* Your assignment
Word for word, restate the records that come next, omitting the images.

(Dataset entries)
....................
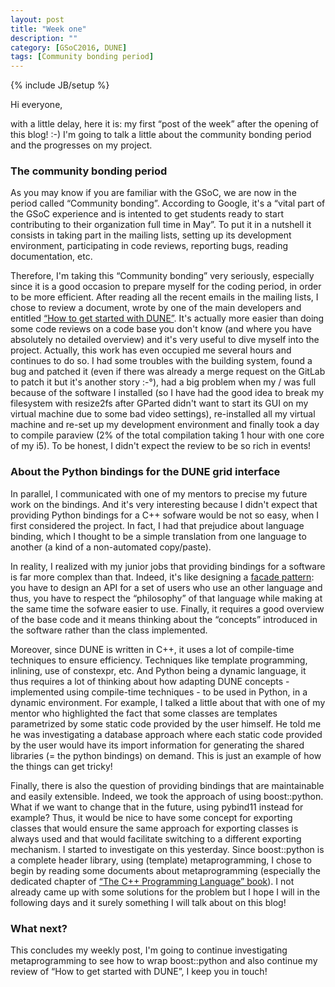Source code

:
```yaml
---
layout: post
title: "Week one"
description: ""
category: [GSoC2016, DUNE] 
tags: [Community bonding period]
---
```

{% include JB/setup %}

Hi everyone,

with a little delay, here it is: my first “post of the week” after the opening of this blog! :-)
I'm going to talk a little about the community bonding period and the progresses on my project.

### The community bonding period

As you may know if you are familiar with the GSoC, we are now in the period called “Community bonding”. According to Google, it's a “vital part of the GSoC experience and is intented to get students ready to start contributing to their organization full time in May”. To put it in a nutshell it consists in taking part in the mailing lists, setting up its development environment, participating in code reviews, reporting bugs, reading documentation, etc.

Therefore, I'm taking this “Community bonding” very seriously, especially since it is a good occasion to prepare myself for the coding period, in order to be more efficient. After reading all the recent emails in the mailing lists, I chose to review a document, wrote by one of the main developers and entitled [“How to get started with DUNE”](http://www.math.tu-dresden.de/~osander/research/dune-book.shtml). It's actually more easier than doing some code reviews on a code base you don't
know (and where you have absolutely no detailed overview) and it's very useful to dive myself into the project. Actually, this work has even occupied me several hours and continues to do so. I had some troubles with the building system, found a bug and patched it (even if there was already a merge request on the GitLab to patch it but it's another story :-°), had a big problem when my / was full because of the software I installed (so I have had the good idea to break my filesystem with
resize2fs after GParted didn't want to start its GUI on my virtual machine due to some bad video settings), re-installed all my virtual machine and re-set up my development environment and finally took a day to compile paraview (2% of the total compilation taking 1 hour with one core of my i5). To be honest, I didn't expect the review to be so rich in events!

### About the Python bindings for the DUNE grid interface

In parallel, I communicated with one of my mentors to precise my future work on the bindings. And it's very interesting because I didn't expect that providing Python bindings for a C++ sofware would be not so easy, when I first considered the project. In fact, I had that prejudice about language binding, which I thought to be a simple translation from one language to another (a kind of a non-automated copy/paste).

In reality, I realized with my junior jobs that providing bindings for a software is far more complex than that. Indeed, it's like designing a [facade pattern](https://en.wikipedia.org/wiki/Facade_pattern): you have to design an API for a set of users who use an other language and thus, you have to respect the “philosophy” of that language while making at the same time the sofware easier to use. Finally, it requires a good overview of the base code and it means thinking about
the “concepts” introduced in the software rather than the class implemented.

Moreover, since DUNE is written in C++, it uses a lot of compile-time techniques to ensure efficiency. Techniques like template programming, inlining, use of constexpr, etc. And Python being a dynamic language, it thus requires a lot of thinking about how adapting DUNE concepts - implemented using compile-time techniques - to be used in Python, in a dynamic environment. For example, I talked a little about that with one of my mentor who highlighted the fact that some classes are
templates parametrized by some static code provided by the user himself. He told me he was investigating a database approach where each static code provided by the user would have its import information for generating the shared libraries (= the python bindings) on demand. This is just an example of how the things can get tricky! 

Finally, there is also the question of providing bindings that are maintainable and easily extensible. 
Indeed, we took the approach of using boost::python. What if we want to change that in the future, using pybind11 instead for example? Thus, it would be nice to have some concept for exporting classes that would ensure the same approach for exporting classes is always used and that would facilitate switching to a different exporting mechanism. I started to investigate on this yesterday. Since boost::python is a complete header library, using (template) metaprogramming, I chose to begin
by reading some documents about metaprogramming (especially the dedicated chapter of [“The C++ Programming Language” book](http://www.stroustrup.com/4th.html)). I not already came up with some solutions for the problem but I hope I will in the following days and it surely something I will talk about on this blog!  

### What next?

This concludes my weekly post, I'm going to continue investigating metaprogramming to see how to wrap boost::python and also continue my review of “How to get started with DUNE”, I keep you in touch!
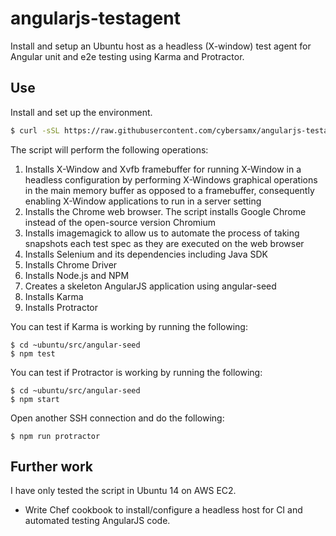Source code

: angularjs-testagent
===================

Install and setup an Ubuntu host as a headless (X-window) test agent for Angular unit and e2e testing using Karma and Protractor.

## Use

Install and set up the environment.

```sh
$ curl -sSL https://raw.githubusercontent.com/cybersamx/angularjs-testagent/master/setup-testagent.sh | sudo bash
```

The script will perform the following operations:

1. Installs X-Window and Xvfb framebuffer for running X-Window in a headless configuration by performing X-Windows graphical operations in the main memory buffer as opposed to a framebuffer, consequently enabling X-Window applications to run in a server setting
2. Installs the Chrome web browser. The script installs Google Chrome instead of the open-source version Chromium
3. Installs imagemagick to allow us to automate the process of taking snapshots each test spec as they are executed on the web browser
4. Installs Selenium and its dependencies including Java SDK
5. Installs Chrome Driver
6. Installs Node.js and NPM
7. Creates a skeleton AngularJS application using angular-seed
7. Installs Karma
8. Installs Protractor

You can test if Karma is working by running the following:

```
$ cd ~ubuntu/src/angular-seed
$ npm test
```

You can test if Protractor is working by running the following:

```
$ cd ~ubuntu/src/angular-seed
$ npm start
```

Open another SSH connection and do the following:

```
$ npm run protractor
```

## Further work

I have only tested the script in Ubuntu 14 on AWS EC2.

* Write Chef cookbook to install/configure a headless host for CI and automated testing AngularJS code.

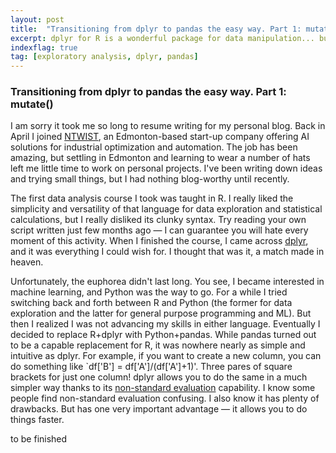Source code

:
 ```yaml
---
layout: post
title:  "Transitioning from dplyr to pandas the easy way. Part 1: mutate()"
excerpt: dplyr for R is a wonderful package for data manipulation... but sometimes you have no choice but to work with pandas instead. Fortunately we can make pandas more dplyr-like by adding custom methods.
indexflag: true
tag: [exploratory analysis, dplyr, pandas]
---
```


### Transitioning from dplyr to pandas the easy way. Part 1: mutate()

I am sorry it took me so long to resume writing for my personal blog. Back in April I joined [NTWIST](www.ntwist.com), an Edmonton-based start-up company offering AI solutions for industrial optimization and automation. The job has been amazing, but settling in Edmonton and learning to wear a number of hats left me little time to work on personal projects. I've been writing down ideas and trying small things, but I had nothing blog-worthy until recently.

The first data analysis course I took was taught in R. I really liked the simplicity and versatility of that language for data exploration and statistical calculations, but I really disliked its clunky syntax. Try reading your own script written just few months ago — I can guarantee you will hate every moment of this activity. When I finished the course, I came across [dplyr](https://dplyr.tidyverse.org/index.html), and it was everything I could wish for. I thought that was it, a match made in heaven. 

Unfortunately, the euphorea didn't last long. You see, I became interested in machine learning, and Python was the way to go. For a while I tried  switching back and forth between R and Python (the former for data exploration and the latter for general purpose programming and ML). But then I realized I was not advancing my skills in either language. Eventually I decided to replace R+dplyr with Python+pandas. While pandas turned out to be a capable replacement for R, it was nowhere nearly as simple and intuitive as dplyr. For example, if you want to create a new column, you can do something like `df['B'] = df['A']/(df['A']+1)'. Three pares of square brackets for just one column! dplyr allows you to do the same in a much simpler way thanks to its [non-standard evaluation](https://dplyr.tidyverse.org/articles/programming.html) capability. I know some people find non-standard evaluation confusing. I also know it has plenty of drawbacks. But has one very important advantage — it allows you to do things faster.

to be finished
....................
* Result of this exercise
Source code

:
```yaml
---
layout: post
title: "Week one"
description: ""
category: [GSoC2016, DUNE] 
tags: [Community bonding period]
---
```

{% include JB/setup %}

Hi everyone,

with a little delay, here it is: my first “post of the week” after the opening of this blog! :-)
I'm going to talk a little about the community bonding period and the progresses on my project.

### The community bonding period

As you may know if you are familiar with the GSoC, we are now in the period called “Community bonding”. According to Google, it's a “vital part of the GSoC experience and is intented to get students ready to start contributing to their organization full time in May”. To put it in a nutshell it consists in taking part in the mailing lists, setting up its development environment, participating in code reviews, reporting bugs, reading documentation, etc.

Therefore, I'm taking this “Community bonding” very seriously, especially since it is a good occasion to prepare myself for the coding period, in order to be more efficient. After reading all the recent emails in the mailing lists, I chose to review a document, wrote by one of the main developers and entitled [“How to get started with DUNE”](http://www.math.tu-dresden.de/~osander/research/dune-book.shtml). It's actually more easier than doing some code reviews on a code base you don't
know (and where you have absolutely no detailed overview) and it's very useful to dive myself into the project. Actually, this work has even occupied me several hours and continues to do so. I had some troubles with the building system, found a bug and patched it (even if there was already a merge request on the GitLab to patch it but it's another story :-°), had a big problem when my / was full because of the software I installed (so I have had the good idea to break my filesystem with
resize2fs after GParted didn't want to start its GUI on my virtual machine due to some bad video settings), re-installed all my virtual machine and re-set up my development environment and finally took a day to compile paraview (2% of the total compilation taking 1 hour with one core of my i5). To be honest, I didn't expect the review to be so rich in events!

### About the Python bindings for the DUNE grid interface

In parallel, I communicated with one of my mentors to precise my future work on the bindings. And it's very interesting because I didn't expect that providing Python bindings for a C++ sofware would be not so easy, when I first considered the project. In fact, I had that prejudice about language binding, which I thought to be a simple translation from one language to another (a kind of a non-automated copy/paste).

In reality, I realized with my junior jobs that providing bindings for a software is far more complex than that. Indeed, it's like designing a [facade pattern](https://en.wikipedia.org/wiki/Facade_pattern): you have to design an API for a set of users who use an other language and thus, you have to respect the “philosophy” of that language while making at the same time the sofware easier to use. Finally, it requires a good overview of the base code and it means thinking about
the “concepts” introduced in the software rather than the class implemented.

Moreover, since DUNE is written in C++, it uses a lot of compile-time techniques to ensure efficiency. Techniques like template programming, inlining, use of constexpr, etc. And Python being a dynamic language, it thus requires a lot of thinking about how adapting DUNE concepts - implemented using compile-time techniques - to be used in Python, in a dynamic environment. For example, I talked a little about that with one of my mentor who highlighted the fact that some classes are
templates parametrized by some static code provided by the user himself. He told me he was investigating a database approach where each static code provided by the user would have its import information for generating the shared libraries (= the python bindings) on demand. This is just an example of how the things can get tricky! 

Finally, there is also the question of providing bindings that are maintainable and easily extensible. 
Indeed, we took the approach of using boost::python. What if we want to change that in the future, using pybind11 instead for example? Thus, it would be nice to have some concept for exporting classes that would ensure the same approach for exporting classes is always used and that would facilitate switching to a different exporting mechanism. I started to investigate on this yesterday. Since boost::python is a complete header library, using (template) metaprogramming, I chose to begin
by reading some documents about metaprogramming (especially the dedicated chapter of [“The C++ Programming Language” book](http://www.stroustrup.com/4th.html)). I not already came up with some solutions for the problem but I hope I will in the following days and it surely something I will talk about on this blog!  

### What next?

This concludes my weekly post, I'm going to continue investigating metaprogramming to see how to wrap boost::python and also continue my review of “How to get started with DUNE”, I keep you in touch!
Source code

: angularjs-testagent
===================

Install and setup an Ubuntu host as a headless (X-window) test agent for Angular unit and e2e testing using Karma and Protractor.

## Use

Install and set up the environment.

```sh
$ curl -sSL https://raw.githubusercontent.com/cybersamx/angularjs-testagent/master/setup-testagent.sh | sudo bash
```

The script will perform the following operations:

1. Installs X-Window and Xvfb framebuffer for running X-Window in a headless configuration by performing X-Windows graphical operations in the main memory buffer as opposed to a framebuffer, consequently enabling X-Window applications to run in a server setting
2. Installs the Chrome web browser. The script installs Google Chrome instead of the open-source version Chromium
3. Installs imagemagick to allow us to automate the process of taking snapshots each test spec as they are executed on the web browser
4. Installs Selenium and its dependencies including Java SDK
5. Installs Chrome Driver
6. Installs Node.js and NPM
7. Creates a skeleton AngularJS application using angular-seed
7. Installs Karma
8. Installs Protractor

You can test if Karma is working by running the following:

```
$ cd ~ubuntu/src/angular-seed
$ npm test
```

You can test if Protractor is working by running the following:

```
$ cd ~ubuntu/src/angular-seed
$ npm start
```

Open another SSH connection and do the following:

```
$ npm run protractor
```

## Further work

I have only tested the script in Ubuntu 14 on AWS EC2.

* Write Chef cookbook to install/configure a headless host for CI and automated testing AngularJS code.

Source code

:
 ```yaml
---
layout: post
title:  "Transitioning from dplyr to pandas the easy way. Part 1: mutate()"
excerpt: dplyr for R is a wonderful package for data manipulation... but sometimes you have no choice but to work with pandas instead. Fortunately we can make pandas more dplyr-like by adding custom methods.
indexflag: true
tag: [exploratory analysis, dplyr, pandas]
---
```


### Transitioning from dplyr to pandas the easy way. Part 1: mutate()

I am sorry it took me so long to resume writing for my personal blog. Back in April I joined [NTWIST](www.ntwist.com), an Edmonton-based start-up company offering AI solutions for industrial optimization and automation. The job has been amazing, but settling in Edmonton and learning to wear a number of hats left me little time to work on personal projects. I've been writing down ideas and trying small things, but I had nothing blog-worthy until recently.

The first data analysis course I took was taught in R. I really liked the simplicity and versatility of that language for data exploration and statistical calculations, but I really disliked its clunky syntax. Try reading your own script written just few months ago — I can guarantee you will hate every moment of this activity. When I finished the course, I came across [dplyr](https://dplyr.tidyverse.org/index.html), and it was everything I could wish for. I thought that was it, a match made in heaven. 

Unfortunately, the euphorea didn't last long. You see, I became interested in machine learning, and Python was the way to go. For a while I tried  switching back and forth between R and Python (the former for data exploration and the latter for general purpose programming and ML). But then I realized I was not advancing my skills in either language. Eventually I decided to replace R+dplyr with Python+pandas. While pandas turned out to be a capable replacement for R, it was nowhere nearly as simple and intuitive as dplyr. For example, if you want to create a new column, you can do something like `df['B'] = df['A']/(df['A']+1)'. Three pares of square brackets for just one column! dplyr allows you to do the same in a much simpler way thanks to its [non-standard evaluation](https://dplyr.tidyverse.org/articles/programming.html) capability. I know some people find non-standard evaluation confusing. I also know it has plenty of drawbacks. But has one very important advantage — it allows you to do things faster.

to be finished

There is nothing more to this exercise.